If he meant the first, I mentally ran through a list of the Sun.Star Cebu reporters who may have achieved some personal or professional feat that I didn’t know about. Did Linette Ramos win Miss Barangay San Antonio?
If he meant the second, then he was in the wrong newsroom. The business of sensationalizing stories is done in the Superbalita newsroom, located a floor below.
“Who wants to earn money? I will give the sensational reporter P10,000 cash right now to write an expose!” The bespectacled newsroom visitor, still in a stentorian voice, made the offer expecting to see everyone in the newsroom to raise their hands.
Before he came in, our thoughts were on the lechon, which we were waiting to be served in the pantry. It was the paper’s 26th anniversary and everyone was in an eating mood.
But when this stranger, who was acting with the urgency of one who had to use the toilet right now, made the P10,000 offer, we knew the lechon would have to wait for 15 more minutes. This guy here needed our urgent attention.

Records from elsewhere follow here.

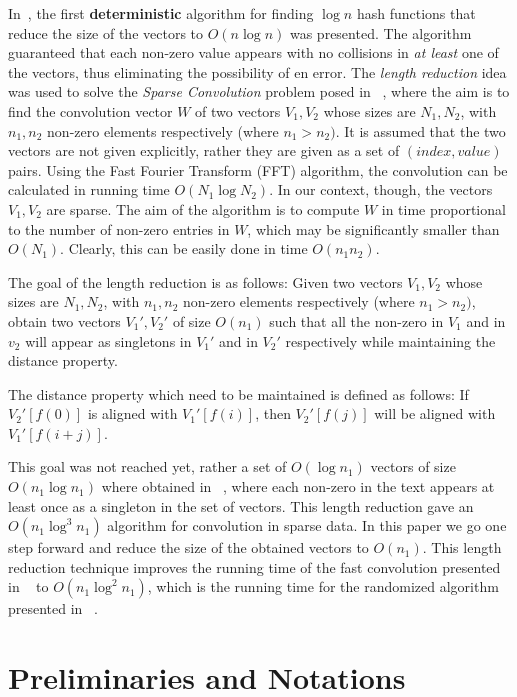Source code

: \documentclass[11pt,amssymb]{article}
\begin{document}
In~\cite{LR07}, the first {\bf deterministic} algorithm for
finding $\log n$ hash functions that reduce the size of the vectors to
$O(n \log n)$ was presented. The algorithm guaranteed that each
non-zero value appears with no collisions in {\em at least} one of the
vectors, thus eliminating the possibility of en error.
The {\em length reduction} idea was used to solve the {\it Sparse
Convolution} problem posed in ~\cite{muthu-open}, where the aim is to
find the convolution vector $W$ of two vectors $V_1,V_2$ whose sizes
are $N_1,N_2$, with $n_1,n_2$ non-zero elements respectively (where
$n_1>n_2)$. It is assumed that the two vectors are not given
explicitly, rather they are given as a set of $(index,value)$
pairs. Using the Fast Fourier Transform (FFT) algorithm, the
convolution can be calculated in running time $O(N_1 \log
N_2)$\cite{CLR-92}. In our context, though, the vectors $V_1, V_2$ are
sparse. The aim of the algorithm is to compute $W$ in time
proportional to the number of non-zero entries in $W$, which may be
significantly smaller than $O(N_1)$. Clearly, this can be easily done
in time $O(n_1n_2)$.

The goal of the length reduction is as follows: Given two vectors
$V_1,V_2$ whose sizes are $N_1,N_2$, with $n_1,n_2$ non-zero
elements respectively (where $n_1>n_2)$, obtain two vectors
$V_1',V_2'$ of size $O(n_1)$ such that all the non-zero in $V_1$ and
in $v_2$ will appear as singletons in $V_1'$ and in $V_2'$
respectively while maintaining the distance property.

The distance property which need to be maintained is defined as
follows: If $V_2'[f(0)]$ is aligned with $V_1'[f(i)]$, then
$V_2'[f(j)]$ will be aligned with $V_1'[f(i+j)]$.

This goal was not reached yet, rather a set of $O(\log n_1)$ vectors
of size $O(n_1 \log n_1)$ where obtained in ~\cite{LR07}, where each
non-zero in the text appears at least once as a singleton in the set
of vectors. This length reduction gave an $O(n_1 \log^3 n_1)$
algorithm for convolution in sparse data. In this paper we go one
step forward and reduce the size of the obtained vectors to
$O(n_1)$. This length reduction technique improves the running time
of the fast convolution presented in ~\cite{LR07} to $O(n_1 \log^2
n_1)$, which is the running time for the randomized algorithm
presented in ~\cite{CH:02}.


\section{Preliminaries and Notations}\label{s:pre}
\end{document}
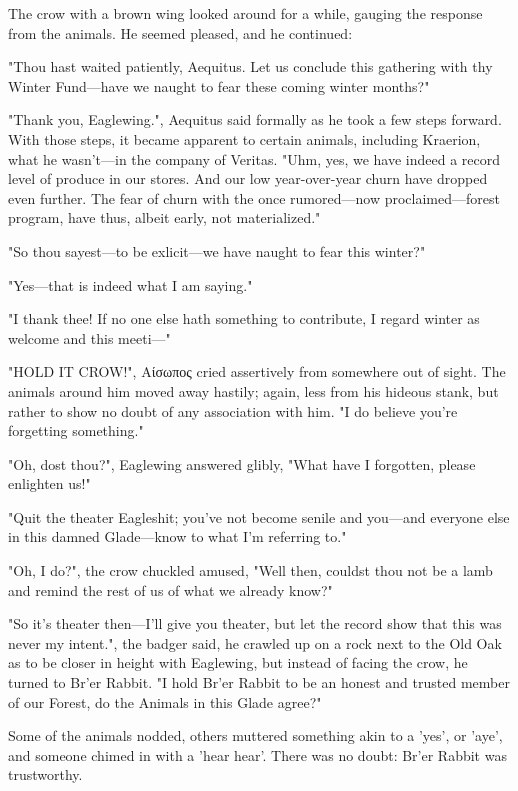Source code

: 

The crow with a brown wing looked around for a while, gauging the response from the animals. He seemed pleased, and he continued:

"Thou hast waited patiently, Aequitus. Let us conclude this gathering with thy Winter Fund---have we naught to fear these coming winter months?"

"Thank you, Eaglewing.", Aequitus said formally as he took a few steps forward. With those steps, it became apparent to certain animals, including Kraerion, what he wasn't---in the company of Veritas. "Uhm, yes, we have indeed a record level of produce in our stores. And our low year-over-year churn have dropped even further. The fear of churn with the once rumored---now proclaimed---forest program, have thus, albeit early, not materialized."

"So thou sayest---to be exlicit---we have naught to fear this winter?"

"Yes---that is indeed what I am saying."

"I thank thee! If no one else hath something to contribute, I regard winter as welcome and this meeti---"

"HOLD IT CROW!", Αίσωπος cried assertively from somewhere out of sight. The animals around him moved away hastily; again, less from his hideous stank, but rather to show no doubt of any association with him. "I do believe you're forgetting something."

"Oh, dost thou?", Eaglewing answered glibly, "What have I forgotten, please enlighten us!"

"Quit the theater Eagleshit; you've not become senile and you---and everyone else in this damned Glade---know to what I'm referring to."

"Oh, I do?", the crow chuckled amused, "Well then, couldst thou not be a lamb and remind the rest of us of what we already know?"

"So it's theater then---I'll give you theater, but let the record show that this was never my intent.", the badger said, he crawled up on a rock next to the Old Oak as to be closer in height with Eaglewing, but instead of facing the crow, he turned to Br'er Rabbit. "I hold Br'er Rabbit to be an honest and trusted member of our Forest, do the Animals in this Glade agree?"

Some of the animals nodded, others muttered something akin to a 'yes', or 'aye', and someone chimed in with a 'hear hear'. There was no doubt: Br'er Rabbit was trustworthy.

I introduced myself and asked how I could help him. He declaimed: Trees are being cut on Osmeña Boulevard, near PLDT! What are they thinking cutting down trees?! They’re cutting down trees because they want to put up lights! I am concerned of our environment! Are you not concerned of our environment?! I want a sensational reporter to go with me right now! I am going back to Manila tonight! This is a big story! I will pay P10,000 to have this story published! Put it on page one! But don’t identify me! Don’t quote me!
I heard the subtle sound of a screw being unhinged.
I asked him his name, which he hesitated to give. He mumbled something about being a close friend or a relative of some top government official he didn’t name. He pulled out a business card from his wallet, which did have money in it. It was a business card of a technical director of a food manufacturing company based in Manila.
Calmly, I told him that we will check out his information and that there was no need to pay anyone P10,000 and that we don’t have a sensational reporter. Taking my cue, assistant news editor Charmaine Rodriguez assigned reporter Elizabeth Baumgart, who could well be a writing sensation, and photographer Arni Aclao to verify the tree-cutting on Osmeña Blvd.
Mr. Strange Visitor was right about the tree-cutting but the trees were only pruned because their branches and foliage were getting entangled with electrical wires and covering the street lamps. The trees were becoming pedestrian hazards.
Business editor Liberty Pinili, who covered the environment beat for years and who witnessed the sensational afternoon in the newsroom, said while we were finally eating lechon that the green campaign has bred people who are extremists, like Mr. Strange Visitor, and people with so much money that they do nothing else but campaign for the environment.
Once in a while, the Sun.Star newsroom gets this kind of visitors. Journalists never know who they might get a visit from.